• _Required action_: Work through the entries below line by line and give the number of lines with the string "usuarios", nothing else.
*** Block opens ***
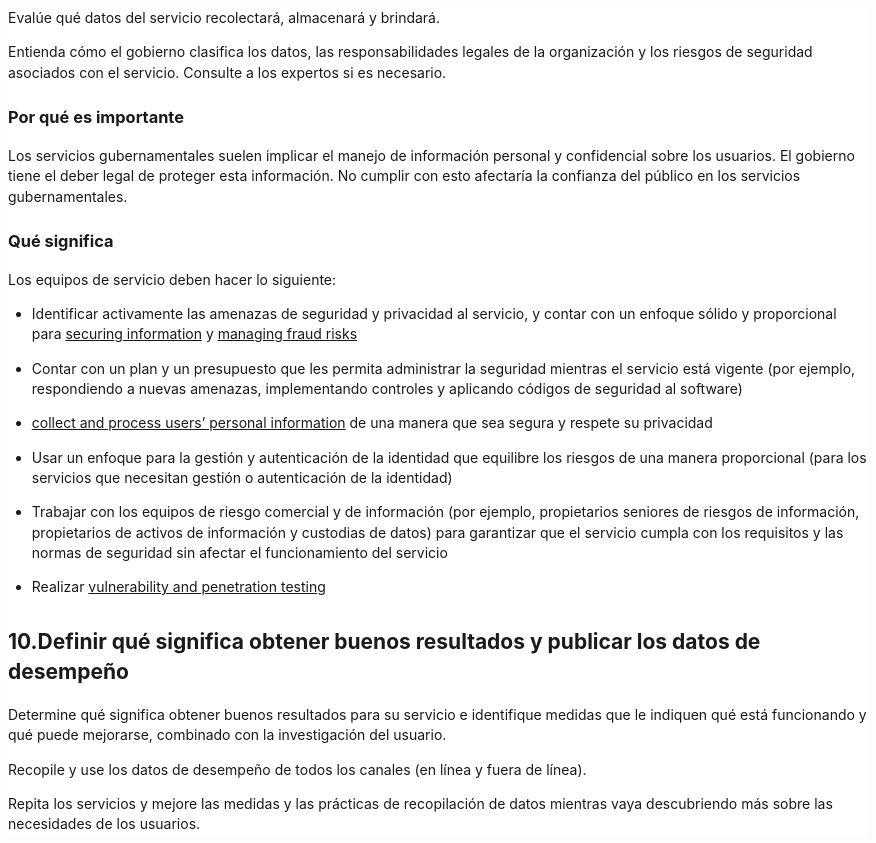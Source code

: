 
Evalúe qué datos del servicio recolectará, almacenará y brindará.

  

Entienda cómo el gobierno clasifica los datos, las responsabilidades legales de la organización y los riesgos de seguridad asociados con el servicio. Consulte a los expertos si es necesario.

  
  

### Por qué es importante

Los servicios gubernamentales suelen implicar el manejo de información personal y confidencial sobre los usuarios. El gobierno tiene el deber legal de proteger esta información. No cumplir con esto afectaría la confianza del público en los servicios gubernamentales.

  

### Qué significa

Los equipos de servicio deben hacer lo siguiente:

  

-   Identificar activamente las amenazas de seguridad y privacidad al servicio, y contar con un enfoque sólido y proporcional para  [securing information](https://www.gov.uk/service-manual/technology/securing-your-information)  y [managing fraud risks](https://www.gov.uk/service-manual/technology/protecting-your-service-against-fraud)
    
-   Contar con un plan y un presupuesto que les permita administrar la seguridad mientras el servicio está vigente (por ejemplo, respondiendo a nuevas amenazas, implementando controles y aplicando códigos de seguridad al software)
    
-   [collect and process users’ personal information](https://www.gov.uk/service-manual/design/collecting-personal-information-from-users) de una manera que sea segura y respete su privacidad
    
-   Usar un enfoque para la gestión y autenticación de la identidad que equilibre los riesgos de una manera proporcional (para los servicios que necesitan gestión o autenticación de la identidad)
    
-   Trabajar con los equipos de riesgo comercial y de información (por ejemplo, propietarios seniores de riesgos de información, propietarios de activos de información y custodias de datos) para garantizar que el servicio cumpla con los requisitos y las normas de seguridad sin afectar el funcionamiento del servicio
    
-   Realizar  [vulnerability and penetration testing](https://www.gov.uk/service-manual/technology/vulnerability-and-penetration-testing)
    

  

## 10.Definir qué significa obtener buenos resultados y publicar los datos de desempeño
    

Determine qué significa obtener buenos resultados para su servicio e identifique medidas que le indiquen qué está funcionando y qué puede mejorarse, combinado con la investigación del usuario.

  

Recopile y use los datos de desempeño de todos los canales (en línea y fuera de línea).

Repita los servicios y mejore las medidas y las prácticas de recopilación de datos mientras vaya descubriendo más sobre las necesidades de los usuarios.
*** Block closes ***
• _Task solution_: 2